(Stored data)
↓
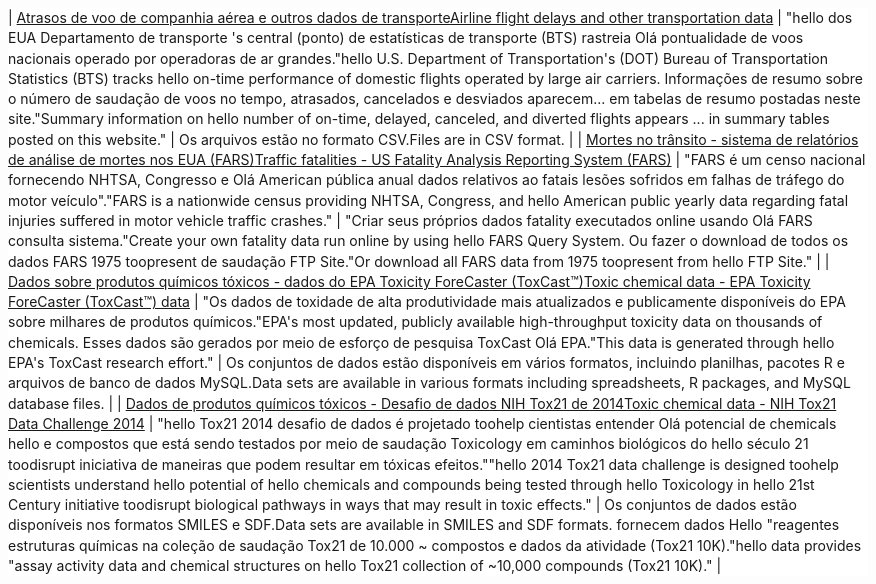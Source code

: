 | [<span data-ttu-id="88035-119">Atrasos de voo de companhia aérea e outros dados de transporte</span><span class="sxs-lookup"><span data-stu-id="88035-119">Airline flight delays and other transportation data</span></span>](https://www.transtats.bts.gov/OT_Delay/OT_DelayCause1.asp) | <span data-ttu-id="88035-120">"hello dos EUA Departamento de transporte 's central (ponto) de estatísticas de transporte (BTS) rastreia Olá pontualidade de voos nacionais operado por operadoras de ar grandes.</span><span class="sxs-lookup"><span data-stu-id="88035-120">"hello U.S. Department of Transportation's (DOT) Bureau of Transportation Statistics (BTS) tracks hello on-time performance of domestic flights operated by large air carriers.</span></span> <span data-ttu-id="88035-121">Informações de resumo sobre o número de saudação de voos no tempo, atrasados, cancelados e desviados aparecem... em tabelas de resumo postadas neste site."</span><span class="sxs-lookup"><span data-stu-id="88035-121">Summary information on hello number of on-time, delayed, canceled, and diverted flights appears ... in summary tables posted on this website."</span></span> | <span data-ttu-id="88035-122">Os arquivos estão no formato CSV.</span><span class="sxs-lookup"><span data-stu-id="88035-122">Files are in CSV format.</span></span> |
| [<span data-ttu-id="88035-123">Mortes no trânsito - sistema de relatórios de análise de mortes nos EUA (FARS)</span><span class="sxs-lookup"><span data-stu-id="88035-123">Traffic fatalities - US Fatality Analysis Reporting System (FARS)</span></span>](http://www.nhtsa.gov/FARS) | <span data-ttu-id="88035-124">"FARS é um censo nacional fornecendo NHTSA, Congresso e Olá American pública anual dados relativos ao fatais lesões sofridos em falhas de tráfego do motor veículo".</span><span class="sxs-lookup"><span data-stu-id="88035-124">"FARS is a nationwide census providing NHTSA, Congress, and hello American public yearly data regarding fatal injuries suffered in motor vehicle traffic crashes."</span></span> | <span data-ttu-id="88035-125">"Criar seus próprios dados fatality executados online usando Olá FARS consulta sistema.</span><span class="sxs-lookup"><span data-stu-id="88035-125">"Create your own fatality data run online by using hello FARS Query System.</span></span> <span data-ttu-id="88035-126">Ou fazer o download de todos os dados FARS 1975 toopresent de saudação FTP Site."</span><span class="sxs-lookup"><span data-stu-id="88035-126">Or download all FARS data from 1975 toopresent from hello FTP Site."</span></span> |
| [<span data-ttu-id="88035-127">Dados sobre produtos químicos tóxicos - dados do EPA Toxicity ForeCaster (ToxCast™)</span><span class="sxs-lookup"><span data-stu-id="88035-127">Toxic chemical data - EPA Toxicity ForeCaster (ToxCast™) data</span></span>](https://www.epa.gov/chemical-research/toxicity-forecaster-toxcasttm-data) | <span data-ttu-id="88035-128">"Os dados de toxidade de alta produtividade mais atualizados e publicamente disponíveis do EPA sobre milhares de produtos químicos.</span><span class="sxs-lookup"><span data-stu-id="88035-128">"EPA's most updated, publicly available high-throughput toxicity data on thousands of chemicals.</span></span> <span data-ttu-id="88035-129">Esses dados são gerados por meio de esforço de pesquisa ToxCast Olá EPA."</span><span class="sxs-lookup"><span data-stu-id="88035-129">This data is generated through hello EPA's ToxCast research effort."</span></span> | <span data-ttu-id="88035-130">Os conjuntos de dados estão disponíveis em vários formatos, incluindo planilhas, pacotes R e arquivos de banco de dados MySQL.</span><span class="sxs-lookup"><span data-stu-id="88035-130">Data sets are available in various formats including spreadsheets, R packages, and MySQL database files.</span></span> |
| [<span data-ttu-id="88035-131">Dados de produtos químicos tóxicos - Desafio de dados NIH Tox21 de 2014</span><span class="sxs-lookup"><span data-stu-id="88035-131">Toxic chemical data - NIH Tox21 Data Challenge 2014</span></span>](https://tripod.nih.gov/tox21/challenge/) | <span data-ttu-id="88035-132">"hello Tox21 2014 desafio de dados é projetado toohelp cientistas entender Olá potencial de chemicals hello e compostos que está sendo testados por meio de saudação Toxicology em caminhos biológicos do hello século 21 toodisrupt iniciativa de maneiras que podem resultar em tóxicas efeitos."</span><span class="sxs-lookup"><span data-stu-id="88035-132">"hello 2014 Tox21 data challenge is designed toohelp scientists understand hello potential of hello chemicals and compounds being tested through hello Toxicology in hello 21st Century initiative toodisrupt biological pathways in ways that may result in toxic effects."</span></span> | <span data-ttu-id="88035-133">Os conjuntos de dados estão disponíveis nos formatos SMILES e SDF.</span><span class="sxs-lookup"><span data-stu-id="88035-133">Data sets are available in SMILES and SDF formats.</span></span> <span data-ttu-id="88035-134">fornecem dados Hello "reagentes estruturas químicas na coleção de saudação Tox21 de 10.000 ~ compostos e dados da atividade (Tox21 10K)."</span><span class="sxs-lookup"><span data-stu-id="88035-134">hello data provides "assay activity data and chemical structures on hello Tox21 collection of ~10,000 compounds (Tox21 10K)."</span></span> |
↑
About this task – In the copy, each entry above must match exactly, and no picture may be carried over.

Reply –
Source code

: | [<span data-ttu-id="88035-119">Atrasos de voo de companhia aérea e outros dados de transporte</span><span class="sxs-lookup"><span data-stu-id="88035-119">Airline flight delays and other transportation data</span></span>](https://www.transtats.bts.gov/OT_Delay/OT_DelayCause1.asp) | <span data-ttu-id="88035-120">"hello dos EUA Departamento de transporte 's central (ponto) de estatísticas de transporte (BTS) rastreia Olá pontualidade de voos nacionais operado por operadoras de ar grandes.</span><span class="sxs-lookup"><span data-stu-id="88035-120">"hello U.S. Department of Transportation's (DOT) Bureau of Transportation Statistics (BTS) tracks hello on-time performance of domestic flights operated by large air carriers.</span></span> <span data-ttu-id="88035-121">Informações de resumo sobre o número de saudação de voos no tempo, atrasados, cancelados e desviados aparecem... em tabelas de resumo postadas neste site."</span><span class="sxs-lookup"><span data-stu-id="88035-121">Summary information on hello number of on-time, delayed, canceled, and diverted flights appears ... in summary tables posted on this website."</span></span> | <span data-ttu-id="88035-122">Os arquivos estão no formato CSV.</span><span class="sxs-lookup"><span data-stu-id="88035-122">Files are in CSV format.</span></span> |
| [<span data-ttu-id="88035-123">Mortes no trânsito - sistema de relatórios de análise de mortes nos EUA (FARS)</span><span class="sxs-lookup"><span data-stu-id="88035-123">Traffic fatalities - US Fatality Analysis Reporting System (FARS)</span></span>](http://www.nhtsa.gov/FARS) | <span data-ttu-id="88035-124">"FARS é um censo nacional fornecendo NHTSA, Congresso e Olá American pública anual dados relativos ao fatais lesões sofridos em falhas de tráfego do motor veículo".</span><span class="sxs-lookup"><span data-stu-id="88035-124">"FARS is a nationwide census providing NHTSA, Congress, and hello American public yearly data regarding fatal injuries suffered in motor vehicle traffic crashes."</span></span> | <span data-ttu-id="88035-125">"Criar seus próprios dados fatality executados online usando Olá FARS consulta sistema.</span><span class="sxs-lookup"><span data-stu-id="88035-125">"Create your own fatality data run online by using hello FARS Query System.</span></span> <span data-ttu-id="88035-126">Ou fazer o download de todos os dados FARS 1975 toopresent de saudação FTP Site."</span><span class="sxs-lookup"><span data-stu-id="88035-126">Or download all FARS data from 1975 toopresent from hello FTP Site."</span></span> |
| [<span data-ttu-id="88035-127">Dados sobre produtos químicos tóxicos - dados do EPA Toxicity ForeCaster (ToxCast™)</span><span class="sxs-lookup"><span data-stu-id="88035-127">Toxic chemical data - EPA Toxicity ForeCaster (ToxCast™) data</span></span>](https://www.epa.gov/chemical-research/toxicity-forecaster-toxcasttm-data) | <span data-ttu-id="88035-128">"Os dados de toxidade de alta produtividade mais atualizados e publicamente disponíveis do EPA sobre milhares de produtos químicos.</span><span class="sxs-lookup"><span data-stu-id="88035-128">"EPA's most updated, publicly available high-throughput toxicity data on thousands of chemicals.</span></span> <span data-ttu-id="88035-129">Esses dados são gerados por meio de esforço de pesquisa ToxCast Olá EPA."</span><span class="sxs-lookup"><span data-stu-id="88035-129">This data is generated through hello EPA's ToxCast research effort."</span></span> | <span data-ttu-id="88035-130">Os conjuntos de dados estão disponíveis em vários formatos, incluindo planilhas, pacotes R e arquivos de banco de dados MySQL.</span><span class="sxs-lookup"><span data-stu-id="88035-130">Data sets are available in various formats including spreadsheets, R packages, and MySQL database files.</span></span> |
| [<span data-ttu-id="88035-131">Dados de produtos químicos tóxicos - Desafio de dados NIH Tox21 de 2014</span><span class="sxs-lookup"><span data-stu-id="88035-131">Toxic chemical data - NIH Tox21 Data Challenge 2014</span></span>](https://tripod.nih.gov/tox21/challenge/) | <span data-ttu-id="88035-132">"hello Tox21 2014 desafio de dados é projetado toohelp cientistas entender Olá potencial de chemicals hello e compostos que está sendo testados por meio de saudação Toxicology em caminhos biológicos do hello século 21 toodisrupt iniciativa de maneiras que podem resultar em tóxicas efeitos."</span><span class="sxs-lookup"><span data-stu-id="88035-132">"hello 2014 Tox21 data challenge is designed toohelp scientists understand hello potential of hello chemicals and compounds being tested through hello Toxicology in hello 21st Century initiative toodisrupt biological pathways in ways that may result in toxic effects."</span></span> | <span data-ttu-id="88035-133">Os conjuntos de dados estão disponíveis nos formatos SMILES e SDF.</span><span class="sxs-lookup"><span data-stu-id="88035-133">Data sets are available in SMILES and SDF formats.</span></span> <span data-ttu-id="88035-134">fornecem dados Hello "reagentes estruturas químicas na coleção de saudação Tox21 de 10.000 ~ compostos e dados da atividade (Tox21 10K)."</span><span class="sxs-lookup"><span data-stu-id="88035-134">hello data provides "assay activity data and chemical structures on hello Tox21 collection of ~10,000 compounds (Tox21 10K)."</span></span> |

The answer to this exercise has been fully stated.